***** DATA TO PROCESS

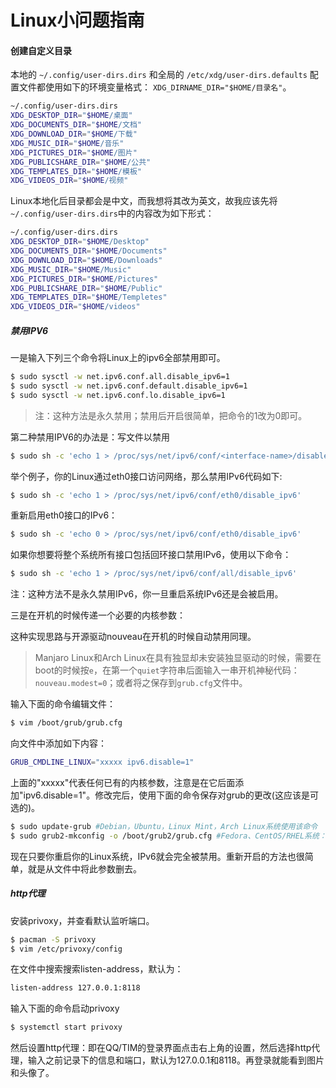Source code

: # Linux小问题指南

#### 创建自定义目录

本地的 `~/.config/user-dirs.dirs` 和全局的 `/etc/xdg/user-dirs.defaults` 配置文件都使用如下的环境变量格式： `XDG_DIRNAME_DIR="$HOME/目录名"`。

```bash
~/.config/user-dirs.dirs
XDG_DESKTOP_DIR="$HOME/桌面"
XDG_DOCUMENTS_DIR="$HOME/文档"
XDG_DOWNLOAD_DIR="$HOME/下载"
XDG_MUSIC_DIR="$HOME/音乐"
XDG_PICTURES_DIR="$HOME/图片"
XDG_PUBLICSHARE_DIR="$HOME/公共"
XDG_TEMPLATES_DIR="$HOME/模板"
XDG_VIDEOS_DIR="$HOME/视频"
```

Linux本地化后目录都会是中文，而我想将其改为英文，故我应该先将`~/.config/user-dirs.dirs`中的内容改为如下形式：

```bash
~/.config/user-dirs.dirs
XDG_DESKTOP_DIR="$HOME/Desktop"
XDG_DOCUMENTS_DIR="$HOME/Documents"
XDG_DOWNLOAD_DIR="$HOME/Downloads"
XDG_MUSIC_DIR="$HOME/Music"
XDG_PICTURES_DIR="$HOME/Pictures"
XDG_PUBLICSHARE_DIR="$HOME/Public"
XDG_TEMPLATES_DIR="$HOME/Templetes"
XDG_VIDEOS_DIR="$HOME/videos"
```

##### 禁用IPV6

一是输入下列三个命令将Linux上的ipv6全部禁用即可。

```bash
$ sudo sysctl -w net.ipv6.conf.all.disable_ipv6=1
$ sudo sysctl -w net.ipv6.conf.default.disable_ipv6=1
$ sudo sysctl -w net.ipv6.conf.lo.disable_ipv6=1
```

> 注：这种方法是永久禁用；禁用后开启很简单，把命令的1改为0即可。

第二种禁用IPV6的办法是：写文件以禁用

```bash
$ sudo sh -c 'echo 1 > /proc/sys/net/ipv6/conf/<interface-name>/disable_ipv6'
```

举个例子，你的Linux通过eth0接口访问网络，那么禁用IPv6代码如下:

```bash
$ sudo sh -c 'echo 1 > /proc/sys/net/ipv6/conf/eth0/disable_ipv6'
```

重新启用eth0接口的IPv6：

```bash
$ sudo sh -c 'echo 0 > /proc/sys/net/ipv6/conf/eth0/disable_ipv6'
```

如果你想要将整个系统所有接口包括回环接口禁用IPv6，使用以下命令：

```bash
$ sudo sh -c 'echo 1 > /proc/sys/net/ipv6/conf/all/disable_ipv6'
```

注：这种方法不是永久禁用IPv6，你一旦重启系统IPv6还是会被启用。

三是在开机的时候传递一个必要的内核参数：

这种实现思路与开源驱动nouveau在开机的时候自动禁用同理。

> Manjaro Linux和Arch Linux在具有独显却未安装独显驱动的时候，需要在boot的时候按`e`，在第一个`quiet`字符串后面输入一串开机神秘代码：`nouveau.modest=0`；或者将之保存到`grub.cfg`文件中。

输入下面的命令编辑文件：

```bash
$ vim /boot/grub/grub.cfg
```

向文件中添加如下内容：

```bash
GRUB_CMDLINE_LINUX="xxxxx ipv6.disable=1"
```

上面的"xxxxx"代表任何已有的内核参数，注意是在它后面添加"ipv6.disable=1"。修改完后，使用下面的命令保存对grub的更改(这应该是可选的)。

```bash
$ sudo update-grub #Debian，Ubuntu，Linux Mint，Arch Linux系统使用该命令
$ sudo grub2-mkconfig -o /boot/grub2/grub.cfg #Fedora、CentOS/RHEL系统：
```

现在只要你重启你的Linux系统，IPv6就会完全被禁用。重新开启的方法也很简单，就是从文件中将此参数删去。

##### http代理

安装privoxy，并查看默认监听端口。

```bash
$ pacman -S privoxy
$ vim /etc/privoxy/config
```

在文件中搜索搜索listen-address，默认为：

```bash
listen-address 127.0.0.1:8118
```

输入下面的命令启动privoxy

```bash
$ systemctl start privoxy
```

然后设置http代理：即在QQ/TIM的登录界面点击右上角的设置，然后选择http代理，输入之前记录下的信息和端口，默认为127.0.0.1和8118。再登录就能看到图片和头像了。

**********

Your answer should be one number: how many lines above include the word "dirs".

=== WRITTEN SOLUTION ===
4